Abstract: FR-PO1143
Frequent Premature Atrial Contractions Are Associated with Increased Mortality Risk and Poor Kidney Outcomes in Patients with CKD
Session Information
- CKD: Kidney Function and Extrarenal Complications
October 25, 2024 | Location: Exhibit Hall, Convention Center
Abstract Time: 10:00 AM - 12:00 PM
Category: CKD (Non-Dialysis)
- 2302 CKD (Non-Dialysis): Clinical, Outcomes, and Trials
Authors
- Lu, Lu Heng, Division of Nephrology, Department of Internal Medicine, Kaohsiung, Taiwan
- Lin, Ming-Yen, Division of Nephrology, Department of Internal Medicine, Kaohsiung, Taiwan
- Chen, Szu-Chia, Division of Nephrology, Department of Internal Medicine, Kaohsiung, Taiwan
- Lin, Yi-Ting, Division of Nephrology, Department of Internal Medicine, Kaohsiung, Taiwan
- Tsai, Yi-chun, Division of Nephrology, Department of Internal Medicine, Kaohsiung, Taiwan
- Kuo, Mei-Chuan, Division of Nephrology, Department of Internal Medicine, Kaohsiung, Taiwan
- Chiu, Yi-Wen, Division of Nephrology, Department of Internal Medicine, Kaohsiung, Taiwan
- Chang, Jer-Ming, Division of Nephrology, Department of Internal Medicine, Kaohsiung, Taiwan
- Hwang, Shang-Jyh, Division of Nephrology, Department of Internal Medicine, Kaohsiung, Taiwan
- Wu, Ping-Hsun, Division of Nephrology, Department of Internal Medicine, Kaohsiung, Taiwan
Background
Frequent premature atrial contractions (PACs) are associated with atrial fibrillation, cardiovascular events, and death in general population. However, the prognostic significance of PAC burden is not fully elucidated in patients with chronic kidney disease (CKD).
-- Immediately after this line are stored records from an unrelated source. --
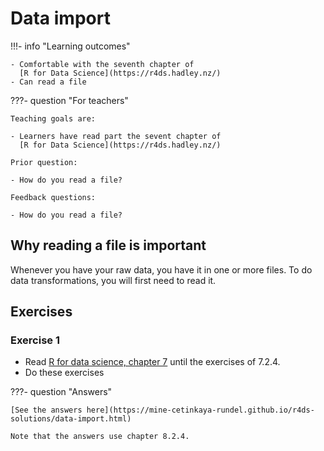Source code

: # Data import

!!!- info "Learning outcomes"

    - Comfortable with the seventh chapter of
      [R for Data Science](https://r4ds.hadley.nz/)
    - Can read a file

???- question "For teachers"

    Teaching goals are:

    - Learners have read part the sevent chapter of
      [R for Data Science](https://r4ds.hadley.nz/)

    Prior question:

    - How do you read a file?

    Feedback questions:

    - How do you read a file?

## Why reading a file is important

Whenever you have your raw data, you have it in one or more files.
To do data transformations, you will first need to read it.

## Exercises

### Exercise 1

- Read [R for data science, chapter 7](https://r4ds.hadley.nz/data-import.html)
  until the exercises of 7.2.4.
- Do these exercises

???- question "Answers"

    [See the answers here](https://mine-cetinkaya-rundel.github.io/r4ds-solutions/data-import.html)

    Note that the answers use chapter 8.2.4.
This study aims to examine the association between PACs and the risks of all-cause mortality and end-stage kidney disease (ESKD) in non-dialysis CKD patients.
Methods
This retrospective study included 2303 CKD patients receiving 24-hour Holter recording from Kaohsiung Medical University Hospital Health care system between April 2009 and November 2021. Patients were categorized into two groups based on PAC burden, with frequent PACs defined as ≥500 PACs per 24 hours. Cox regression analyses, survival analysis, and subgroup analysis were performed to evaluate the impact of PACs on death and ESKD.
Results
The Kaplan-Meier curve demonstrated a ≥500 PACs group was associated with a higher death risk than < 500 PACs group. In multivariable-adjusted model, frequent PACs were associated with increased all-cause mortality (Hazard Ratio [HR] 1.48, 95% confidence interval [CI] 1.26-1.73, p <0.001) and progression to ESKD (HR 1.37, 95% CI 1.07-1.76, p=0.012). In subgroup analysis, the risk of high PAC burden was consistently higher than in low-burden group across pre-specified subgroups, especially in those with high Kidney Disease Improving Global Outcomes (KDIGO) risk categories.
Conclusion
Frequent PACs were associated with all-cause mortality and poor renal outcomes. Further studies are required to examine the implication of therapeutic strategies in CKD patients with PACs, in order to prevent potential subsequent adverse outcomes.